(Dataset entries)
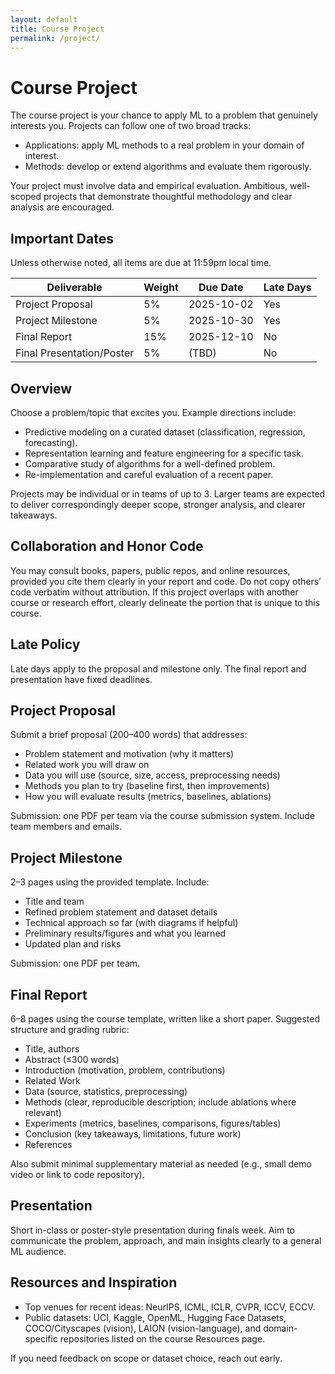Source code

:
 ```yaml
---
layout: default
title: Course Project
permalink: /project/
---
```


# Course Project

The course project is your chance to apply ML to a problem that genuinely interests you. Projects can follow one of two broad tracks:

- Applications: apply ML methods to a real problem in your domain of interest.
- Methods: develop or extend algorithms and evaluate them rigorously.

Your project must involve data and empirical evaluation. Ambitious, well-scoped projects that demonstrate thoughtful methodology and clear analysis are encouraged.

## Important Dates

Unless otherwise noted, all items are due at 11:59pm local time.

| Deliverable | Weight | Due Date | Late Days |
| --- | --- | --- | --- |
| Project Proposal | 5% | 2025-10-02 | Yes |
| Project Milestone | 5% | 2025-10-30 | Yes |
| Final Report | 15% | 2025-12-10 | No |
| Final Presentation/Poster | 5% | (TBD) | No |

## Overview

Choose a problem/topic that excites you. Example directions include:

- Predictive modeling on a curated dataset (classification, regression, forecasting).
- Representation learning and feature engineering for a specific task.
- Comparative study of algorithms for a well-defined problem.
- Re-implementation and careful evaluation of a recent paper.

Projects may be individual or in teams of up to 3. Larger teams are expected to deliver correspondingly deeper scope, stronger analysis, and clearer takeaways.

## Collaboration and Honor Code

You may consult books, papers, public repos, and online resources, provided you cite them clearly in your report and code. Do not copy others’ code verbatim without attribution. If this project overlaps with another course or research effort, clearly delineate the portion that is unique to this course.

## Late Policy

Late days apply to the proposal and milestone only. The final report and presentation have fixed deadlines.

## Project Proposal

Submit a brief proposal (200–400 words) that addresses:

- Problem statement and motivation (why it matters)
- Related work you will draw on
- Data you will use (source, size, access, preprocessing needs)
- Methods you plan to try (baseline first, then improvements)
- How you will evaluate results (metrics, baselines, ablations)

Submission: one PDF per team via the course submission system. Include team members and emails.

## Project Milestone

2–3 pages using the provided template. Include:

- Title and team
- Refined problem statement and dataset details
- Technical approach so far (with diagrams if helpful)
- Preliminary results/figures and what you learned
- Updated plan and risks

Submission: one PDF per team.

## Final Report

6–8 pages using the course template, written like a short paper. Suggested structure and grading rubric:

- Title, authors
- Abstract (≤300 words)
- Introduction (motivation, problem, contributions)
- Related Work
- Data (source, statistics, preprocessing)
- Methods (clear, reproducible description; include ablations where relevant)
- Experiments (metrics, baselines, comparisons, figures/tables)
- Conclusion (key takeaways, limitations, future work)
- References

Also submit minimal supplementary material as needed (e.g., small demo video or link to code repository).

## Presentation

Short in-class or poster-style presentation during finals week. Aim to communicate the problem, approach, and main insights clearly to a general ML audience.

## Resources and Inspiration

- Top venues for recent ideas: NeurIPS, ICML, ICLR, CVPR, ICCV, ECCV.
- Public datasets: UCI, Kaggle, OpenML, Hugging Face Datasets, COCO/Cityscapes (vision), LAION (vision-language), and domain-specific repositories listed on the course Resources page.

If you need feedback on scope or dataset choice, reach out early.


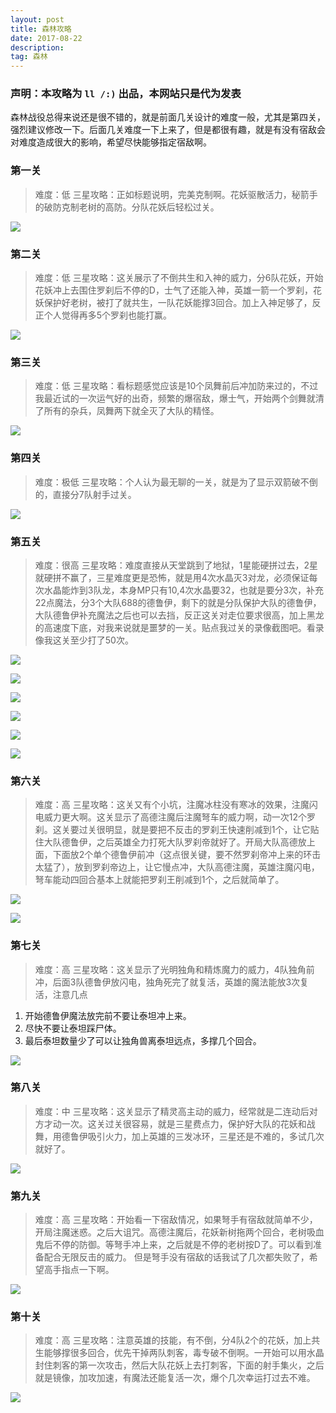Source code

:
 ```yaml
---
layout: post
title: 森林攻略
date: 2017-08-22
description:  
tag: 森林
--- 
```

### 声明：本攻略为 ```ll /:)``` 出品，本网站只是代为发表

森林战役总得来说还是很不错的，就是前面几关设计的难度一般，尤其是第四关，强烈建议修改一下。后面几关难度一下上来了，但是都很有趣，就是有没有宿敌会对难度造成很大的影响，希望尽快能够指定宿敌啊。

### 第一关
>难度：低
三星攻略：正如标题说明，完美克制啊。花妖驱散活力，秘箭手的破防克制老树的高防。分队花妖后轻松过关。

![](/images/gl/sl-01.png)

### 第二关
>难度：低
三星攻略：这关展示了不倒共生和入神的威力，分6队花妖，开始花妖冲上去围住罗刹后不停的D，士气了还能入神，英雄一箭一个罗刹，花妖保护好老树，被打了就共生，一队花妖能撑3回合。加上入神足够了，反正个人觉得再多5个罗刹也能打赢。

![](/images/gl/sl-02.png)

### 第三关
>难度：低
三星攻略：看标题感觉应该是10个凤舞前后冲加防来过的，不过我最近试的一次运气好的出奇，频繁的爆宿敌，爆士气，开始两个剑舞就清了所有的杂兵，凤舞两下就全灭了大队的精怪。

![](/images/gl/sl-03.png)

### 第四关
>难度：极低
三星攻略：个人认为最无聊的一关，就是为了显示双箭破不倒的，直接分7队射手过关。

![](/images/gl/sl-04.png)

### 第五关
>难度：很高
三星攻略：难度直接从天堂跳到了地狱，1星能硬拼过去，2星就硬拼不赢了，三星难度更是恐怖，就是用4次水晶灭3对龙，必须保证每次水晶能炸到3队龙，本身MP只有10,4次水晶要32，也就是要分3次，补充22点魔法，分3个大队688的德鲁伊，剩下的就是分队保护大队的德鲁伊，大队德鲁伊补充魔法之后也可以去挡，反正这关对走位要求很高，加上黑龙的高速度下底，对我来说就是噩梦的一关。贴点我过关的录像截图吧。看录像我这关至少打了50次。

![](/images/gl/sl-05.png)

![](/images/gd/sl1.png)

![](/images/gd/sl2.png)

![](/images/gd/sl3.png)

![](/images/gd/sl4.png)

![](/images/gd/sl5.png)

### 第六关
>难度：高
三星攻略：这关又有个小坑，注魔冰柱没有寒冰的效果，注魔闪电威力更大啊。这关显示了高德注魔后注魔弩车的威力啊，动一次12个罗刹。这关要过关很明显，就是要把不反击的罗刹王快速削减到1个，让它贴住大队德鲁伊，之后英雄全力打死大队罗刹帝就好了。开局大队高德放上面，下面放2个单个德鲁伊前冲（这点很关键，要不然罗刹帝冲上来的环击太猛了），放到罗刹帝边上，让它慢点冲，大队高德注魔，英雄注魔闪电，弩车能动四回合基本上就能把罗刹王削减到1个，之后就简单了。

![](/images/gl/sl-06.png)

![](/images/gd/sl6.png)

### 第七关
>难度：高
三星攻略：这关显示了光明独角和精炼魔力的威力，4队独角前冲，后面3队德鲁伊放闪电，独角死完了就复活，英雄的魔法能放3次复活，注意几点
1. 开始德鲁伊魔法放完前不要让泰坦冲上来。
2. 尽快不要让泰坦踩尸体。
3. 最后泰坦数量少了可以让独角兽离泰坦远点，多撑几个回合。

![](/images/gl/sl-07.png)

### 第八关
>难度：中
三星攻略：这关显示了精灵高主动的威力，经常就是二连动后对方才动一次。这关过关很容易，就是三星费点力，保护好大队的花妖和战舞，用德鲁伊吸引火力，加上英雄的三发冰环，三星还是不难的，多试几次就好了。

![](/images/gl/sl-08.png)

### 第九关
>难度：高
三星攻略：开始看一下宿敌情况，如果弩手有宿敌就简单不少，开局注魔迷惑。之后大诅咒。高德注魔后，花妖新树拖两个回合，老树吸血鬼后不停的防御。等弩手冲上来，之后就是不停的老树按D了。可以看到准备配合无限反击的威力。
但是弩手没有宿敌的话我试了几次都失败了，希望高手指点一下啊。

![](/images/gl/sl-09.png)

### 第十关
>难度：高
三星攻略：注意英雄的技能，有不倒，分4队2个的花妖，加上共生能够撑很多回合，优先干掉两队刺客，毒专破不倒啊。一开始可以用水晶封住刺客的第一次攻击，然后大队花妖上去打刺客，下面的射手集火，之后就是镜像，加攻加速，有魔法还能复活一次，爆个几次幸运打过去不难。

![](/images/gl/sl-10.png)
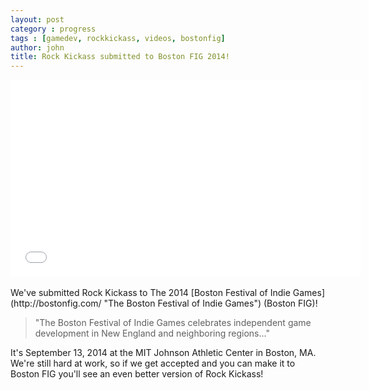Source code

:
 ```yaml
---
layout: post
category : progress
tags : [gamedev, rockkickass, videos, bostonfig]
author: john
title: Rock Kickass submitted to Boston FIG 2014!
---
```


<iframe width="560" height="315" src="//www.youtube.com/embed/7a75ohTaMbs" frameborder="0" allowfullscreen="true"></iframe>
<br />
<br />
We've submitted Rock Kickass to The 2014 [Boston Festival of Indie Games](http://bostonfig.com/ "The Boston Festival of Indie Games") (Boston FIG)!

> "The Boston Festival of Indie Games celebrates independent game development in New England and neighboring regions..."

It's September 13, 2014 at the MIT Johnson Athletic Center in Boston, MA.  We're still hard at work, so if we get accepted and you can make it to Boston FIG you'll see an even better version of Rock Kickass!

### [ABOUT THIS EXERCISE]
Could you reproduce, exactly, every line above from the line with "2025-10-02 | Yes |" to the line with "## Final Report", and no other line? Both ends count.

### [EXPECTED ANSWER]
| Project Proposal | 5% | 2025-10-02 | Yes |
| Project Milestone | 5% | 2025-10-30 | Yes |
| Final Report | 15% | 2025-12-10 | No |
| Final Presentation/Poster | 5% | (TBD) | No |

## Overview

Choose a problem/topic that excites you. Example directions include:

- Predictive modeling on a curated dataset (classification, regression, forecasting).
- Representation learning and feature engineering for a specific task.
- Comparative study of algorithms for a well-defined problem.
- Re-implementation and careful evaluation of a recent paper.

Projects may be individual or in teams of up to 3. Larger teams are expected to deliver correspondingly deeper scope, stronger analysis, and clearer takeaways.

## Collaboration and Honor Code

You may consult books, papers, public repos, and online resources, provided you cite them clearly in your report and code. Do not copy others’ code verbatim without attribution. If this project overlaps with another course or research effort, clearly delineate the portion that is unique to this course.

## Late Policy

Late days apply to the proposal and milestone only. The final report and presentation have fixed deadlines.

## Project Proposal

Submit a brief proposal (200–400 words) that addresses:

- Problem statement and motivation (why it matters)
- Related work you will draw on
- Data you will use (source, size, access, preprocessing needs)
- Methods you plan to try (baseline first, then improvements)
- How you will evaluate results (metrics, baselines, ablations)

Submission: one PDF per team via the course submission system. Include team members and emails.

## Project Milestone

2–3 pages using the provided template. Include:

- Title and team
- Refined problem statement and dataset details
- Technical approach so far (with diagrams if helpful)
- Preliminary results/figures and what you learned
- Updated plan and risks

Submission: one PDF per team.

## Final Report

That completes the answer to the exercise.